ARACHIDONIC-ACID METABOLITES AND CHLORIDE SECRETION IN RABBIT DISTAL COLONIC MUCOSA

The relationships between arachidonic acid (AA) metabolism and chloride secretion were investigated in mucosal preparations of rabbit distal colon. Tissues displayed a significant cyclooxygenenase activity already in nonstimulated conditions and incubation with exogenous AA and calcium ionophore A23187 produced a predominant prostaglandin F2-alpha (PGF2-alpha) profile [PGF2-alpha > PGE2 > thromboxane B2 (TxB2) > 6-keto-PGF1-alpha] as assessed by HPLC of tissue homogenates, whereas 5-hydroxy-6,8,11,14-eicosatetraenoic acid (5-HETE) was not detected in AA- or A23187-stimulated tissues. Radioimmunological assays showed that PGE2 synthesis was time dependent, plateaued at 10 min, and proceeded at rates 15-20 times over TxB2 and 6-keto-PGF1-alpha. Among the PGs produced by colonic mucosa, only PGE2 and, to a lower extent, PGF2-alpha, were found to stimulate chloride secretion and cAMP synthesis.

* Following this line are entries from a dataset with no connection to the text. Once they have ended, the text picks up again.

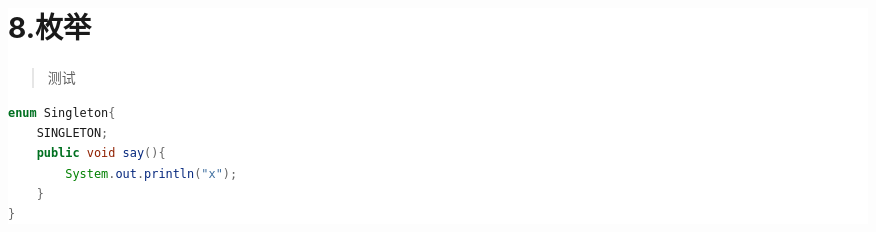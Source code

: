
 ```java
```

# 8.枚举

>测试

```java
enum Singleton{
    SINGLETON;
    public void say(){
        System.out.println("x");
    }
}
```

Pretreatment with 10-mu-M 5,8,11,14-eicosatetraynoic acid, a cyclo- and lipoxygenase inhibitor, prevented AA-induced chloride secretion and PG and cAMP synthesis with the same strength as the cyclooxygenase inhibitor indomethacin. No effects were found after preincubation with nordihydroguaiaretic acid, a lipoxygenase blocker with moderate cyclooxygenase inhibitory properties, and caffeic acid, a lipoxygenase inhibitor. 5-HETE (5-mu-M) had no effect on short-circuit currents (I(sc)) and chloride transport, but it significantly reduced the increase in I(sc), chloride secretion, and PGE2 synthesis elicited by AA or A23187. Platelet-activating factor, reported to stimulate rabbit colon I(sc) through an indomethacin-sensitive pathway, was not detected at concentrations as low as 10(-10) M.